**Dataset entries:**
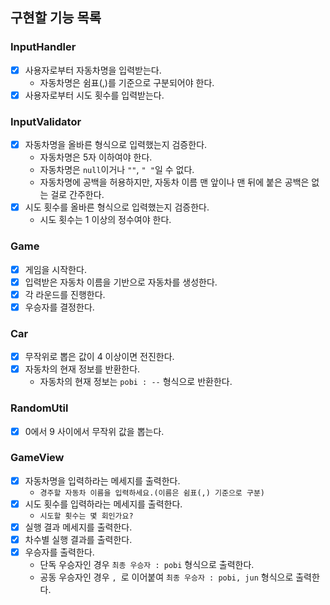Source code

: ## 구현할 기능 목록
### InputHandler
- [x] 사용자로부터 자동차명을 입력받는다.
  - 자동차명은 쉼표(,)를 기준으로 구분되어야 한다.
- [x] 사용자로부터 시도 횟수를 입력받는다.
### InputValidator
- [x] 자동차명을 올바른 형식으로 입력했는지 검증한다.
    - 자동차명은 5자 이하여야 한다.
    - 자동차명은 `null`이거나 `""`, `" "`일 수 없다.
    - 자동차명에 공백을 허용하지만, 자동차 이름 맨 앞이나 맨 뒤에 붙은 공백은 없는 걸로 간주한다.
- [x] 시도 횟수를 올바른 형식으로 입력했는지 검증한다.
    - 시도 횟수는 1 이상의 정수여야 한다.
### Game
- [x] 게임을 시작한다.
- [x] 입력받은 자동차 이름을 기반으로 자동차를 생성한다.
- [x] 각 라운드를 진행한다.
- [x] 우승자를 결정한다.
### Car
- [x] 무작위로 뽑은 값이 4 이상이면 전진한다.
- [x] 자동차의 현재 정보를 반환한다.
    - 자동차의 현재 정보는 `pobi : --` 형식으로 반환한다.
### RandomUtil
- [x] 0에서 9 사이에서 무작위 값을 뽑는다.
### GameView
- [x] 자동차명을 입력하라는 메세지를 출력한다.
    - `경주할 자동차 이름을 입력하세요.(이름은 쉼표(,) 기준으로 구분)`
- [x] 시도 횟수를 입력하라는 메세지를 출력한다.
    - `시도할 횟수는 몇 회인가요?`
- [x] 실행 결과 메세지를 출력한다.
- [x] 차수별 실행 결과를 출력한다.
- [x] 우승자를 출력한다.
    - 단독 우승자인 경우 `최종 우승자 : pobi` 형식으로 출력한다.
    - 공동 우승자인 경우 `, `로 이어붙여 `최종 우승자 : pobi, jun` 형식으로 출력한다.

**Task item:**
Look through the entries above. Extract each line with the word "입력했는지".

**Task response:**
- [x] 자동차명을 올바른 형식으로 입력했는지 검증한다.
- [x] 시도 횟수를 올바른 형식으로 입력했는지 검증한다.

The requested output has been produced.